Historical population
| Census | Pop. | Note | %± |
| 1800 | 69 |  | — |
| 1830 | 1,116 |  | — |
| 1840 | 1,254 |  | 12.4% |
| 1850 | 1,233 |  | −1.7% |
| 1860 | 1,281 |  | 3.9% |
| 1870 | 1,631 |  | 27.3% |
| 1880 | 1,655 |  | 1.5% |
| 1890 | 1,455 |  | −12.1% |
| 1900 | 1,331 |  | −8.5% |
| 1910 | 1,221 |  | −8.3% |
| 1920 | 1,097 |  | −10.2% |
| 1930 | 1,125 |  | 2.6% |
| 1940 | 1,316 |  | 17.0% |
| 1950 | 1,569 |  | 19.2% |
| 1960 | 1,658 |  | 5.7% |
| 1970 | 1,892 |  | 14.1% |
| 1980 | 3,143 |  | 66.1% |
| 1990 | 3,705 |  | 17.9% |
| 2000 | 3,960 |  | 6.9% |
| 2010 | 4,110 |  | 3.8% |
| 2020 | 4,229 |  | 2.9% |
U.S. Decennial Census

===2010 census===

As of the census of 2010, there were 4,110 people, 1,657 households, and 1,107 families living in the town. The population density was 106.1 PD/sqmi. There were 2,170 housing units at an average density of 56.0 /sqmi. The racial makeup of the town was 97.2% White, 0.3% African American, 0.4% Native American, 0.1% Asian, 0.2% from other races, and 1.7% from two or more races. Hispanic or Latino of any race were 1.1% of the population.

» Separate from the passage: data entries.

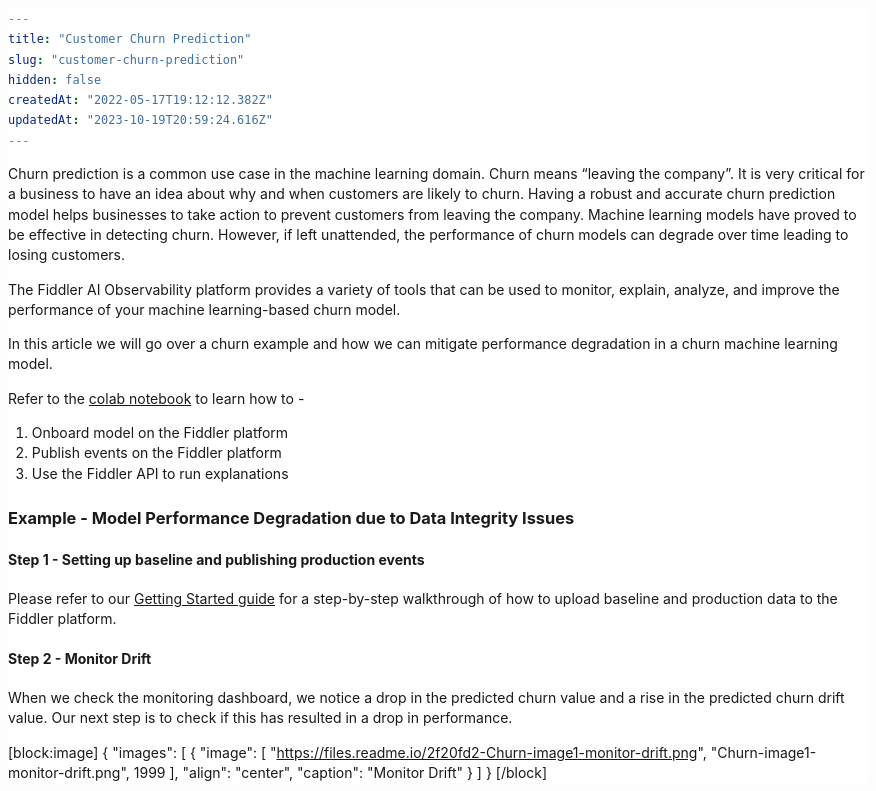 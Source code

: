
 ```yaml
---
title: "Customer Churn Prediction"
slug: "customer-churn-prediction"
hidden: false
createdAt: "2022-05-17T19:12:12.382Z"
updatedAt: "2023-10-19T20:59:24.616Z"
---
```

Churn prediction is a common use case in the machine learning domain. Churn means “leaving the company”. It is very critical for a business to have an idea about why and when customers are likely to churn. Having a robust and accurate churn prediction model helps businesses to take action to prevent customers from leaving the company. Machine learning models have proved to be effective in detecting churn. However, if left unattended, the performance of churn models can degrade over time leading to losing customers. 

The Fiddler AI Observability platform provides a variety of tools that can be used to monitor, explain, analyze, and improve the performance of your machine learning-based churn model.

In this article we will go over a churn example and how we can mitigate performance degradation in a churn machine learning model.

Refer to the [colab notebook](https://colab.research.google.com/github/fiddler-labs/fiddler-samples/blob/master/content_root/tutorial/business-use-cases/churn-usecase/Fiddler_Churn_Use_Case.ipynb) to learn how to -

1. Onboard model on the Fiddler platform
2. Publish events on the Fiddler platform
3. Use the Fiddler API to run explanations

### Example - Model Performance Degradation due to Data Integrity Issues

#### Step 1 - Setting up baseline and publishing production events

Please refer to our [Getting Started guide](doc:product-tour) for a step-by-step walkthrough of how to upload baseline and production data to the Fiddler platform.

#### Step 2 - Monitor Drift

When we check the monitoring dashboard, we notice a drop in the predicted churn value and a rise in the predicted churn drift value. Our next step is to check if this has resulted in a drop in performance.

[block:image]
{
  "images": [
    {
      "image": [
        "https://files.readme.io/2f20fd2-Churn-image1-monitor-drift.png",
        "Churn-image1-monitor-drift.png",
        1999
      ],
      "align": "center",
      "caption": "Monitor Drift"
    }
  ]
}
[/block]
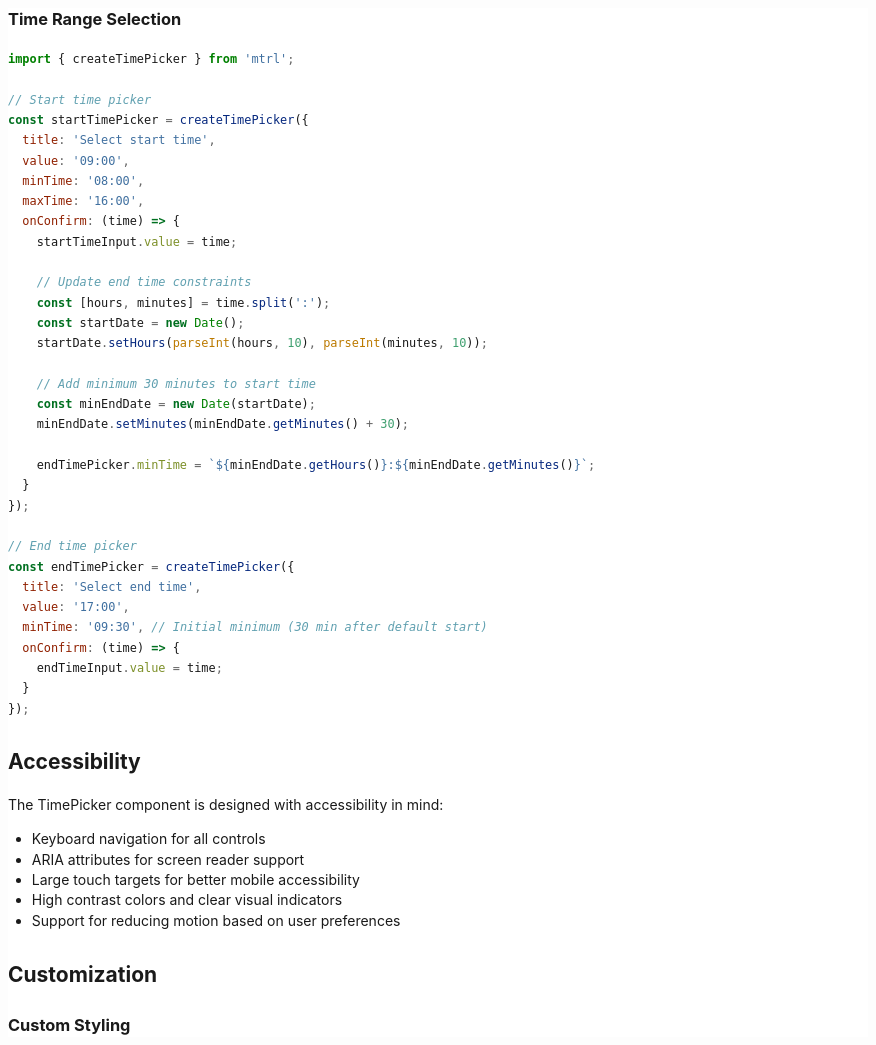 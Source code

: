 ### Time Range Selection

```javascript
import { createTimePicker } from 'mtrl';

// Start time picker
const startTimePicker = createTimePicker({
  title: 'Select start time',
  value: '09:00',
  minTime: '08:00',
  maxTime: '16:00',
  onConfirm: (time) => {
    startTimeInput.value = time;
    
    // Update end time constraints
    const [hours, minutes] = time.split(':');
    const startDate = new Date();
    startDate.setHours(parseInt(hours, 10), parseInt(minutes, 10));
    
    // Add minimum 30 minutes to start time
    const minEndDate = new Date(startDate);
    minEndDate.setMinutes(minEndDate.getMinutes() + 30);
    
    endTimePicker.minTime = `${minEndDate.getHours()}:${minEndDate.getMinutes()}`;
  }
});

// End time picker
const endTimePicker = createTimePicker({
  title: 'Select end time',
  value: '17:00',
  minTime: '09:30', // Initial minimum (30 min after default start)
  onConfirm: (time) => {
    endTimeInput.value = time;
  }
});
```

## Accessibility

The TimePicker component is designed with accessibility in mind:

- Keyboard navigation for all controls
- ARIA attributes for screen reader support
- Large touch targets for better mobile accessibility
- High contrast colors and clear visual indicators
- Support for reducing motion based on user preferences

## Customization

### Custom Styling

There were 1,657 households, of which 31.0% had children under the age of 18 living with them, 50.6% were married couples living together, 10.2% had a female householder with no husband present, 6.0% had a male householder with no wife present, and 33.2% were non-families. 23.2% of all households were made up of individuals, and 8.5% had someone living alone who was 65 years of age or older. The average household size was 2.48 and the average family size was 2.88.

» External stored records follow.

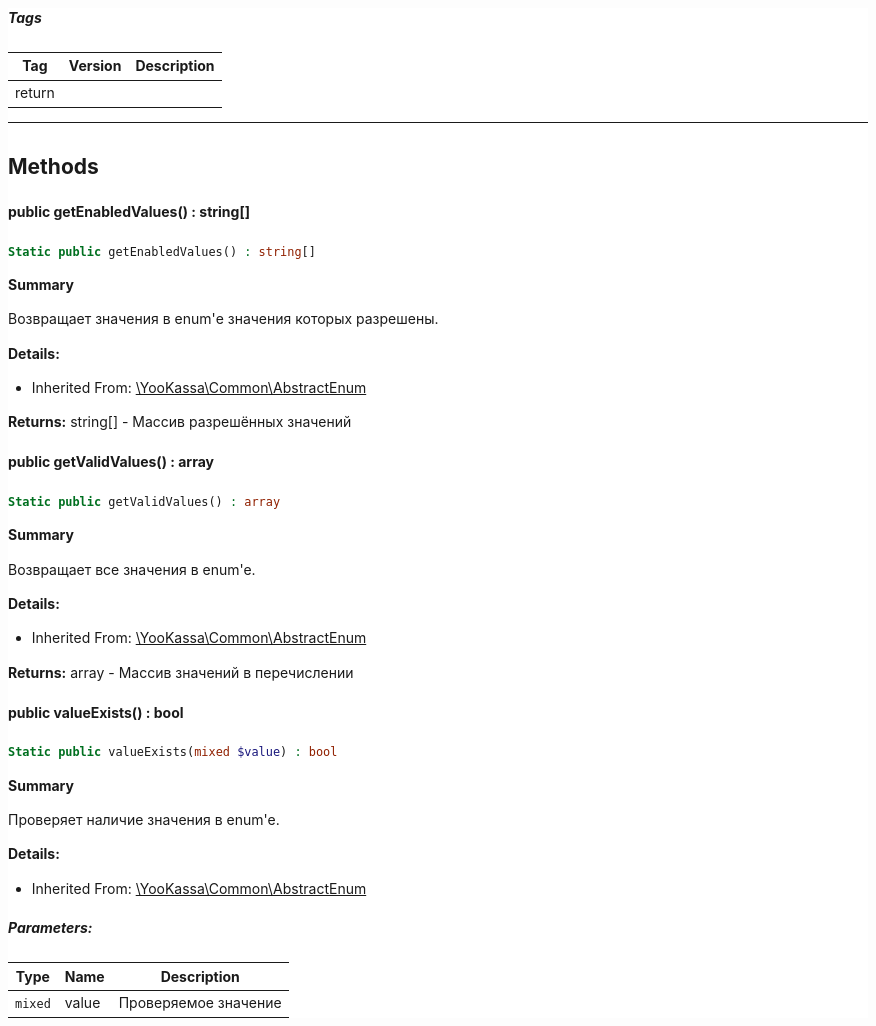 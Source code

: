 
##### Tags
| Tag | Version | Description |
| --- | ------- | ----------- |
| return |  |  |


---
## Methods
<a name="method_getEnabledValues" class="anchor"></a>
#### public getEnabledValues() : string[]

```php
Static public getEnabledValues() : string[]
```

**Summary**

Возвращает значения в enum'е значения которых разрешены.

**Details:**
* Inherited From: [\YooKassa\Common\AbstractEnum](../classes/YooKassa-Common-AbstractEnum.md)

**Returns:** string[] - Массив разрешённых значений


<a name="method_getValidValues" class="anchor"></a>
#### public getValidValues() : array

```php
Static public getValidValues() : array
```

**Summary**

Возвращает все значения в enum'e.

**Details:**
* Inherited From: [\YooKassa\Common\AbstractEnum](../classes/YooKassa-Common-AbstractEnum.md)

**Returns:** array - Массив значений в перечислении


<a name="method_valueExists" class="anchor"></a>
#### public valueExists() : bool

```php
Static public valueExists(mixed $value) : bool
```

**Summary**

Проверяет наличие значения в enum'e.

**Details:**
* Inherited From: [\YooKassa\Common\AbstractEnum](../classes/YooKassa-Common-AbstractEnum.md)

##### Parameters:
| Type | Name | Description |
| ---- | ---- | ----------- |
| <code lang="php">mixed</code> | value  | Проверяемое значение |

The median age in the town was 42.4 years. 21.8% of residents were under the age of 18; 6.9% were between the ages of 18 and 24; 25.4% were from 25 to 44; 32.2% were from 45 to 64; and 13.8% were 65 years of age or older. The gender makeup of the town was 50.1% male and 49.9% female.

===2000 census===

As of the census of 2000, there were 3,960 people, 1,487 households, and 1,094 families living in the town. The population density was 102.3 PD/sqmi. There were 1,926 housing units at an average density of 49.8 /sqmi. The racial makeup of the town was 97.88% White, 0.25% Black or African American, 0.25% Native American, 0.28% Asian, 0.03% Pacific Islander, 0.23% from other races, and 1.09% from two or more races. Hispanic or Latino of any race were 0.63% of the population.

There were 1,487 households, out of which 36.0% had children under the age of 18 living with them, 58.8% were married couples living together, 9.1% had a female householder with no husband present, and 26.4% were non-families. 19.0% of all households were made up of individuals, and 8.2% had someone living alone who was 65 years of age or older. The average household size was 2.66 and the average family size was 3.00.

In the town, the population was spread out, with 26.5% under the age of 18, 6.6% from 18 to 24, 30.4% from 25 to 44, 24.4% from 45 to 64, and 12.1% who were 65 years of age or older. The median age was 38 years. For every 100 females, there were 96.6 males. For every 100 females age 18 and over, there were 94.5 males.

The median income for a household in the town was $36,670, and the median income for a family was $38,438. Males had a median income of $27,957 versus $20,392 for females. The per capita income for the town was $15,480. About 2.8% of families and 7.1% of the population were below the poverty line, including 4.6% of those under age 18 and 12.0% of those age 65 or
over.

==Government==
The town of Oxford is governed by an elected, five-person Board of Selectmen each of which serve staggered three-year terms and an appointed town manager.

As of May 2026: the Town Manager is Adam Garland; the town's police department consists of one Chief of Police, one captain, one sergeant, four officers, one school resource officer, and three reserve officers; the town's fire & rescue department is run by a fire chief, deputy chief, captain, lieutenant, and two privates.